-------- DATA TO EXAMINE --------

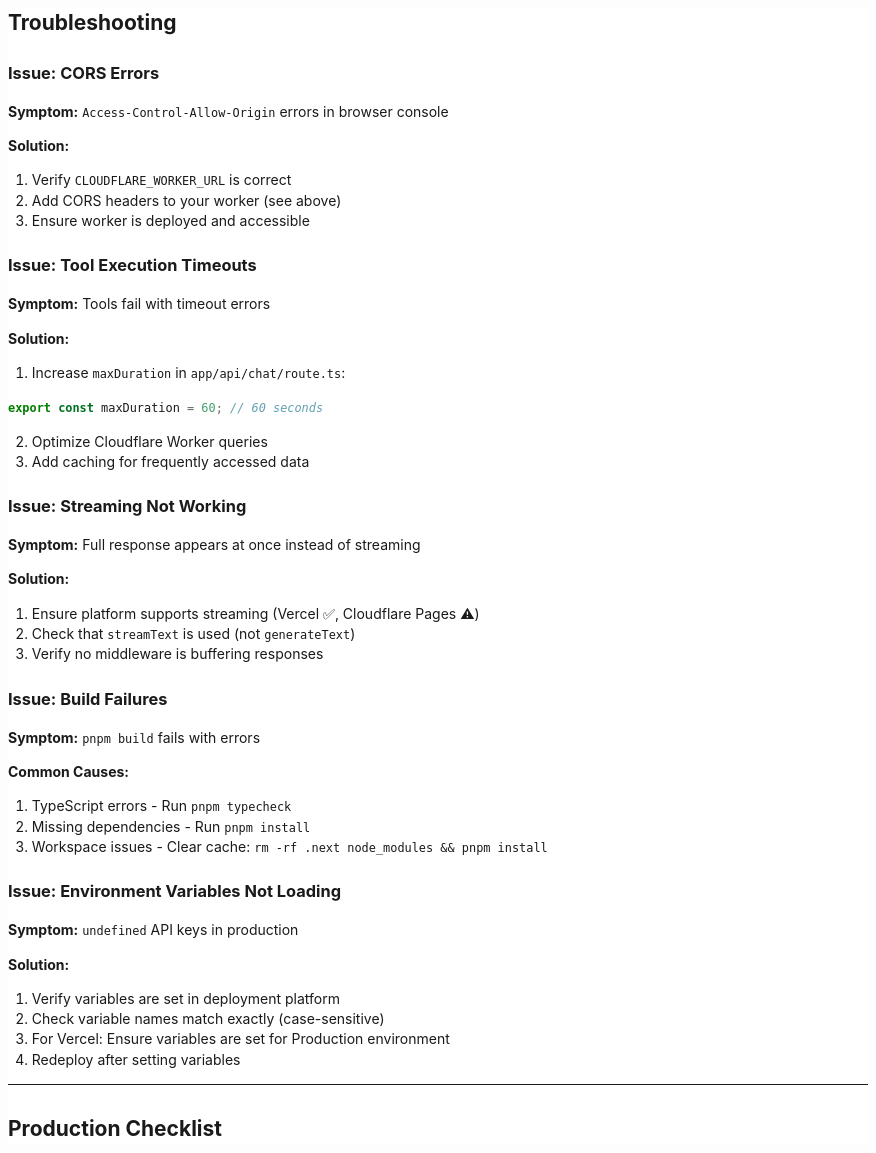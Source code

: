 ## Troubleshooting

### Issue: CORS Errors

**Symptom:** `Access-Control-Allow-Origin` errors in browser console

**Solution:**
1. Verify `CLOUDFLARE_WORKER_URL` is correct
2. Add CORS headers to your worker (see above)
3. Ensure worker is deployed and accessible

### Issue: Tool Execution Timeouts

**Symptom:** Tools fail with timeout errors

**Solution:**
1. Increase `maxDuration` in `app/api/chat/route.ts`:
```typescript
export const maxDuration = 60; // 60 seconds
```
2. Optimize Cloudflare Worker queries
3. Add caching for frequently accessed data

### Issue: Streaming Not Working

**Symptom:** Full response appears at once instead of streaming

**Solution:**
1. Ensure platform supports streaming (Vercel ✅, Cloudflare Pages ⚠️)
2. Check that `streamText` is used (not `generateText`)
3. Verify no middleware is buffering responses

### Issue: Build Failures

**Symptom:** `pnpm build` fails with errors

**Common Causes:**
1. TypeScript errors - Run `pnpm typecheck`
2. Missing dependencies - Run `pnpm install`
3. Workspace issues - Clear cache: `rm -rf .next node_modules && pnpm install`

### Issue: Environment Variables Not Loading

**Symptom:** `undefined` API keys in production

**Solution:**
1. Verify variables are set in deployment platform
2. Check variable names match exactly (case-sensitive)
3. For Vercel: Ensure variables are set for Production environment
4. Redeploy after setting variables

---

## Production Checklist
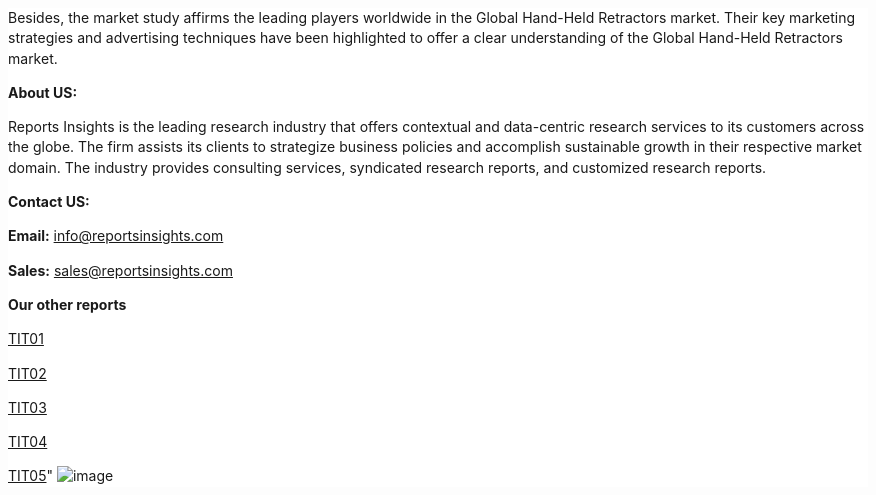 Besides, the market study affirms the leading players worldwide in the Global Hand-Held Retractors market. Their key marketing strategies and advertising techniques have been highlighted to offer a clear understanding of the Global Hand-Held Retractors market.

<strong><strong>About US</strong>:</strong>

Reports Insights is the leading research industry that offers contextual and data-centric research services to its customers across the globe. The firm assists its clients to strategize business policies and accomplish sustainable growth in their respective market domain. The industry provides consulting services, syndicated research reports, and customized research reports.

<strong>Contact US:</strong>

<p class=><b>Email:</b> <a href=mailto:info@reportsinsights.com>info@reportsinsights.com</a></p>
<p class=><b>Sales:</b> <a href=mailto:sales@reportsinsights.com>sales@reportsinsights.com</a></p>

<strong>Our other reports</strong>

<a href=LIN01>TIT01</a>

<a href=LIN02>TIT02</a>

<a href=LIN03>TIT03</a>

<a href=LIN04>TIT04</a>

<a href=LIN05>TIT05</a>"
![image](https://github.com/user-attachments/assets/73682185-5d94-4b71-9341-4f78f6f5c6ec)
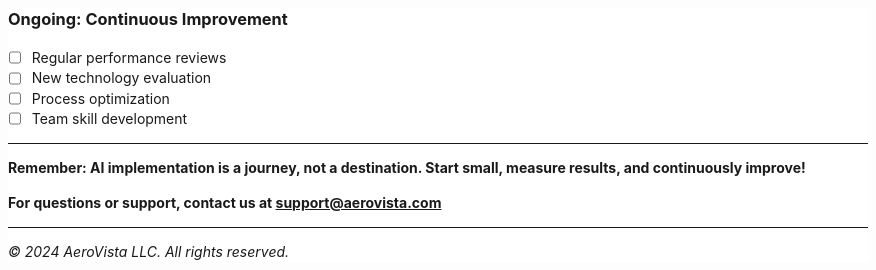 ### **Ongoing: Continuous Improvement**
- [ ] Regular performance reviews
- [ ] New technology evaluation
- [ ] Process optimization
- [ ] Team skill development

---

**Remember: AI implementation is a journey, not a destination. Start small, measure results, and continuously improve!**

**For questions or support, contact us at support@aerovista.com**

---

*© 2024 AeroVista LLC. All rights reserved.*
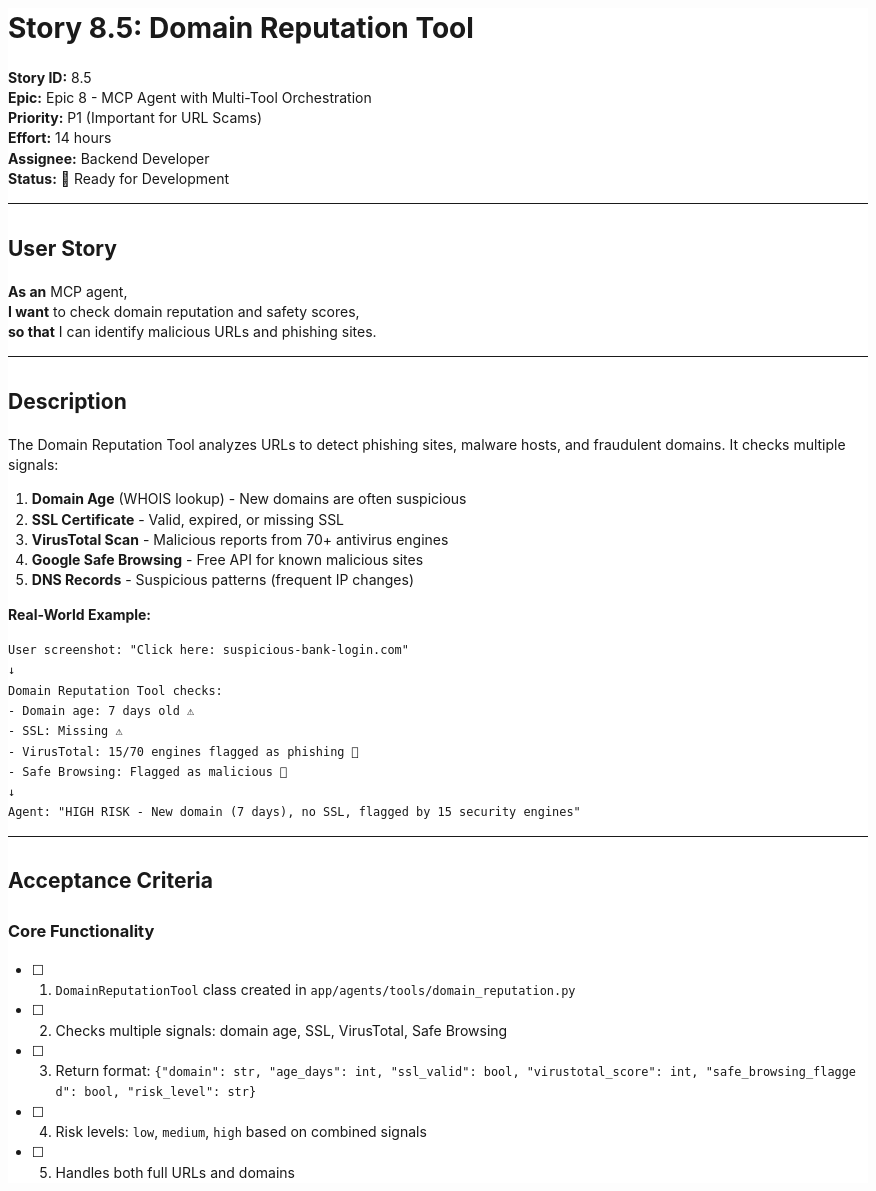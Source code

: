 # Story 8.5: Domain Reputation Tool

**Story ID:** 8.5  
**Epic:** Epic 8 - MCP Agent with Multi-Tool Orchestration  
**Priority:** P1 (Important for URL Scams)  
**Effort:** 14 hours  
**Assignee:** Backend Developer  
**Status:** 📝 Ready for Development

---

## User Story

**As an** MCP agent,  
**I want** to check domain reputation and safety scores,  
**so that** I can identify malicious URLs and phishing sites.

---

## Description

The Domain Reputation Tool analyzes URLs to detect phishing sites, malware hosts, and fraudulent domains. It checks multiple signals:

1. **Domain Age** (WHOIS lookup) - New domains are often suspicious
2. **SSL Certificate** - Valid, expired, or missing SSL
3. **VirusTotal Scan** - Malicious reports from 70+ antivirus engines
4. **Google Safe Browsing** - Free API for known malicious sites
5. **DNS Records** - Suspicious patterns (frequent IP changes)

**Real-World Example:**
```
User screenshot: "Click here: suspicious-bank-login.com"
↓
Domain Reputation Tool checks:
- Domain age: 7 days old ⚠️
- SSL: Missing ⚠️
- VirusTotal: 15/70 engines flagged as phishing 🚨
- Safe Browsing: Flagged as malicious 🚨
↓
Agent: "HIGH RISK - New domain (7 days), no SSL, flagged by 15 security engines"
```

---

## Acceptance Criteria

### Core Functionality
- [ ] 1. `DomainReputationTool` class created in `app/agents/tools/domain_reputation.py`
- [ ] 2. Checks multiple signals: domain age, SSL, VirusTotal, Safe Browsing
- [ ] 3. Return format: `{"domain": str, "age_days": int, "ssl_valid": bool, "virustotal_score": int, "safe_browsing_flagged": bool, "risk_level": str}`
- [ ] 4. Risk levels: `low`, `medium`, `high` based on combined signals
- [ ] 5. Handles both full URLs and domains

--------

EXERCISE BRIEF:
Answer only with how many lines in the records include "signals".

ANSWER SECTION:
3